[Dataset entries]
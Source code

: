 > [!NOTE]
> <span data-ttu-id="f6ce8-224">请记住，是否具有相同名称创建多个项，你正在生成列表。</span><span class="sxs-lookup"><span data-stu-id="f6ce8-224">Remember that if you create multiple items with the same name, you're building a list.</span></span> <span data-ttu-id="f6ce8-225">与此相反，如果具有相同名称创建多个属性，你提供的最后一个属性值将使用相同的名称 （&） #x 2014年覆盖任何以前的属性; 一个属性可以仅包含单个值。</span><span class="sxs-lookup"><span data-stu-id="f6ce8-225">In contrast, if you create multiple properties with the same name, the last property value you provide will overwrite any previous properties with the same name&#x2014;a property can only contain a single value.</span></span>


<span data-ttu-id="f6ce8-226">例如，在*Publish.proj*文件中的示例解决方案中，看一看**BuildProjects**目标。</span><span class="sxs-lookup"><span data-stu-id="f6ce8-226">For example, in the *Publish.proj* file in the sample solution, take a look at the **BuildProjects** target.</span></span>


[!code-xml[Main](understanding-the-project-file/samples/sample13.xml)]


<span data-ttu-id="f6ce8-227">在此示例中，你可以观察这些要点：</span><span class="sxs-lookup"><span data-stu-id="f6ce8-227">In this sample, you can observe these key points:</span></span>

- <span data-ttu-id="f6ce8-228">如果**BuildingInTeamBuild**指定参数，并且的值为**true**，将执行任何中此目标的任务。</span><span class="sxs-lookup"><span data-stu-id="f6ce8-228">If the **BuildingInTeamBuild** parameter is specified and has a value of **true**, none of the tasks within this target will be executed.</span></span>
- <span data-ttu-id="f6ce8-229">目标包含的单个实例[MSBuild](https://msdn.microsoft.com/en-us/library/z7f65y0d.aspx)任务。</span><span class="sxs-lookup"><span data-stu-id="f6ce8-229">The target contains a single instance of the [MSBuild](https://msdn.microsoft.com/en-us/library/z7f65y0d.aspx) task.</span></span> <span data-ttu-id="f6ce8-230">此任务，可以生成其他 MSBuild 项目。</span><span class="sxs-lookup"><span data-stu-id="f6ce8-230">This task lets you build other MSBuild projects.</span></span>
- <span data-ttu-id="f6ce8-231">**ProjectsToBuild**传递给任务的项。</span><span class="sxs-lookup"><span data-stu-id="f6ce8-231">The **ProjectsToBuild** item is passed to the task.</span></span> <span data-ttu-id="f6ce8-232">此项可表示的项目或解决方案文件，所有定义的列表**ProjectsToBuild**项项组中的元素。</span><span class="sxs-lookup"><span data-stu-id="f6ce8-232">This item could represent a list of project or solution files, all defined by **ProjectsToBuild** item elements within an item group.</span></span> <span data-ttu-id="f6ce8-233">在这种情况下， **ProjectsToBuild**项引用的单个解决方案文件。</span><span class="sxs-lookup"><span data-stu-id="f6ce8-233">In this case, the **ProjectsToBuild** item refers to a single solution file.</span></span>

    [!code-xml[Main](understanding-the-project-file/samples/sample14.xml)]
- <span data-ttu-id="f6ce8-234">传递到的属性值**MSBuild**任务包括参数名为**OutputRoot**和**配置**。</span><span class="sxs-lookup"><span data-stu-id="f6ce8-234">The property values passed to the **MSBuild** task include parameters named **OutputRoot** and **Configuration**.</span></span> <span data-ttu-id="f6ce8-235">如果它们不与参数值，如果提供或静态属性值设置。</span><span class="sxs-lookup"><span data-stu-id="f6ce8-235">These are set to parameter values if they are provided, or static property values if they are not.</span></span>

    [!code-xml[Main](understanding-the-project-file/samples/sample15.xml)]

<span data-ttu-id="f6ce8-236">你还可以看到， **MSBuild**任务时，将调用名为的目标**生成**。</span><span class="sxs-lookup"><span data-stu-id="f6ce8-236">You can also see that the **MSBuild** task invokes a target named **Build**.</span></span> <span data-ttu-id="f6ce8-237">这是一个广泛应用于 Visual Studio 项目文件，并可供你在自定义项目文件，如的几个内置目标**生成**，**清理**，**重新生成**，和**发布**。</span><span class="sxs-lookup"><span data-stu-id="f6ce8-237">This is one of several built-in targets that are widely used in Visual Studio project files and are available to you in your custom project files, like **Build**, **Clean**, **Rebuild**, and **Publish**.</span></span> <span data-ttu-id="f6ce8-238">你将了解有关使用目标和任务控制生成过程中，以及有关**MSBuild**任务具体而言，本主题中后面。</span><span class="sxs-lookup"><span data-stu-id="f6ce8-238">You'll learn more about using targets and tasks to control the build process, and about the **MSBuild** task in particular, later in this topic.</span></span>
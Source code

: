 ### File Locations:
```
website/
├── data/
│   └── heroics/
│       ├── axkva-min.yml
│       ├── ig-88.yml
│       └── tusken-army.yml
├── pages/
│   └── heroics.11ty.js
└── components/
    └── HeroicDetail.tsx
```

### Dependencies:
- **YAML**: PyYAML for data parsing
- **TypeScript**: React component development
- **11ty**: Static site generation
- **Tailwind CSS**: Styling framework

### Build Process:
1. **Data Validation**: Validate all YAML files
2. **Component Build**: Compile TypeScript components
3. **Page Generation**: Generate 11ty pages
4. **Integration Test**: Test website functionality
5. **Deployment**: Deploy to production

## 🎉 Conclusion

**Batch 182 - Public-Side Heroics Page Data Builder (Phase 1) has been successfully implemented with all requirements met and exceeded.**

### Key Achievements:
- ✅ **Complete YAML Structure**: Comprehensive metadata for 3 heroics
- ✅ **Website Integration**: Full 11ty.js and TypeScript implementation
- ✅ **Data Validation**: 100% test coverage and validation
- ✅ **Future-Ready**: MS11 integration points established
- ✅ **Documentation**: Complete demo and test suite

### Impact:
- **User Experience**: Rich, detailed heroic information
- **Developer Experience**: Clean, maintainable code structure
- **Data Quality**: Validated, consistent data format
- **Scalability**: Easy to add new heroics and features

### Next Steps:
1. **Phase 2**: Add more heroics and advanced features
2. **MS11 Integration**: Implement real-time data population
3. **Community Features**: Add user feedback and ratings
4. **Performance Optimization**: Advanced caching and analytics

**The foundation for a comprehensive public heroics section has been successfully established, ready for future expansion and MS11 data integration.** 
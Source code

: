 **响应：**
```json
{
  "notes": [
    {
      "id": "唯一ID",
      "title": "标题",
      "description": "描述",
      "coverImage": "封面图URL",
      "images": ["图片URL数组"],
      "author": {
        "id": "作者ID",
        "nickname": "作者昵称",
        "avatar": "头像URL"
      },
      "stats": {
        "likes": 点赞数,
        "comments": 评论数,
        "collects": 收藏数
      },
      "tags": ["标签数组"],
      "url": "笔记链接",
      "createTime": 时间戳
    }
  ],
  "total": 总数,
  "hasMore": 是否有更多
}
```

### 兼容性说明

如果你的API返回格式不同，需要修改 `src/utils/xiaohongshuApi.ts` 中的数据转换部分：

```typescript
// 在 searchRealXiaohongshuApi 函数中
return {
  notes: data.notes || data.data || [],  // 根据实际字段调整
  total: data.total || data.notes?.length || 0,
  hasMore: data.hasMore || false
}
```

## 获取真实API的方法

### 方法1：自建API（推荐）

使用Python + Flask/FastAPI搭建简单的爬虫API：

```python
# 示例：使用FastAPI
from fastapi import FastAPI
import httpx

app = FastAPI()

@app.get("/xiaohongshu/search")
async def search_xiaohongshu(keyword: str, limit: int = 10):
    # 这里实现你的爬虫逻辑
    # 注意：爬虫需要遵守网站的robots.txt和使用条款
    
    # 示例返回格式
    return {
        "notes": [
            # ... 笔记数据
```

| WHAT IS REQUIRED |
Every line from the data above that contains "Complete" must appear in the answer.

| ANSWER SECTION |
- ✅ **Complete YAML Structure**: Comprehensive metadata for 3 heroics
- ✅ **Documentation**: Complete demo and test suite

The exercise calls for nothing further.